- _Work required_
Copy nothing but the lines below running from the line containing "## Run php artisan key:generate" through the line containing "### Properties", both end lines included.

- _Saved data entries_
==================================================
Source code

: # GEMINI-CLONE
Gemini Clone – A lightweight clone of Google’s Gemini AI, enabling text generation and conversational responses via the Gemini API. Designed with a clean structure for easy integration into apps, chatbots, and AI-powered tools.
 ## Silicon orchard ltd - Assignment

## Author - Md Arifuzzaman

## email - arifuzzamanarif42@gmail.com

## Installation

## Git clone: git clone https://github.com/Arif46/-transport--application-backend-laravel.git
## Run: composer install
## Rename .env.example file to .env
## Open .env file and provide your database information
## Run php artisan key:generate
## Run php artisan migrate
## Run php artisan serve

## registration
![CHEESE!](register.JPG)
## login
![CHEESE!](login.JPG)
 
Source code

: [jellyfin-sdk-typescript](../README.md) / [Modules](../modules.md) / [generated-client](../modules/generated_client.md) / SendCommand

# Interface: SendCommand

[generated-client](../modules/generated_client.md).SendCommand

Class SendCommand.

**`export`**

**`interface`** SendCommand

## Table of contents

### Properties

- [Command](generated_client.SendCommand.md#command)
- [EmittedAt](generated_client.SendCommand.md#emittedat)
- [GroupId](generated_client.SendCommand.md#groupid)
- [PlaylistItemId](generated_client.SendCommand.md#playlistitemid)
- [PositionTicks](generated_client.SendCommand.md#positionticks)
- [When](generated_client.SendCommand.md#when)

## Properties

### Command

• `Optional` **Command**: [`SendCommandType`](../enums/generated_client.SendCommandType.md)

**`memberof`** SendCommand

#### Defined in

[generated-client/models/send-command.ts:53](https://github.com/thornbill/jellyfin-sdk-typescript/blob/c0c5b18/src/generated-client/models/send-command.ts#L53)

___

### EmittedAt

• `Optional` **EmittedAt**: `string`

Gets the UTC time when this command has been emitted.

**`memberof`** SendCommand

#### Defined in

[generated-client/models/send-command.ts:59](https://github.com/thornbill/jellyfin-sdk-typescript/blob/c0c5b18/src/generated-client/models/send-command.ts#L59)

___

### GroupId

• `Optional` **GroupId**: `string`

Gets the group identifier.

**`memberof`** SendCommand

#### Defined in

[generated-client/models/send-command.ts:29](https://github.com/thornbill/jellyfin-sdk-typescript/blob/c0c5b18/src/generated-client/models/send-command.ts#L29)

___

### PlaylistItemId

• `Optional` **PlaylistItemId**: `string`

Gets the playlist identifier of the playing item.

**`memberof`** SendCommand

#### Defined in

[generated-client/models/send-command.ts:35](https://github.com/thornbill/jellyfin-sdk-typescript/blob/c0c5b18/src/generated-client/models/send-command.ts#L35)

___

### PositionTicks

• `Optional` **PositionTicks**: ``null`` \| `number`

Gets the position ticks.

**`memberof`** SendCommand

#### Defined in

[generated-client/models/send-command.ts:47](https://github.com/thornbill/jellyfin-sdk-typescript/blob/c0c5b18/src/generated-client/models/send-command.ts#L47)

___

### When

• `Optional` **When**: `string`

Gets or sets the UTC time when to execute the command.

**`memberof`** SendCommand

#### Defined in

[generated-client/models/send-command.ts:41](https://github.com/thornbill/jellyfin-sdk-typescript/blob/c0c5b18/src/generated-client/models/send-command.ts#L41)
==================================================
- _Response for this exercise_
## Run php artisan key:generate
## Run php artisan migrate
## Run php artisan serve

## registration
![CHEESE!](register.JPG)
## login
![CHEESE!](login.JPG)
 
Source code

: [jellyfin-sdk-typescript](../README.md) / [Modules](../modules.md) / [generated-client](../modules/generated_client.md) / SendCommand

# Interface: SendCommand

[generated-client](../modules/generated_client.md).SendCommand

Class SendCommand.

**`export`**

**`interface`** SendCommand

## Table of contents

### Properties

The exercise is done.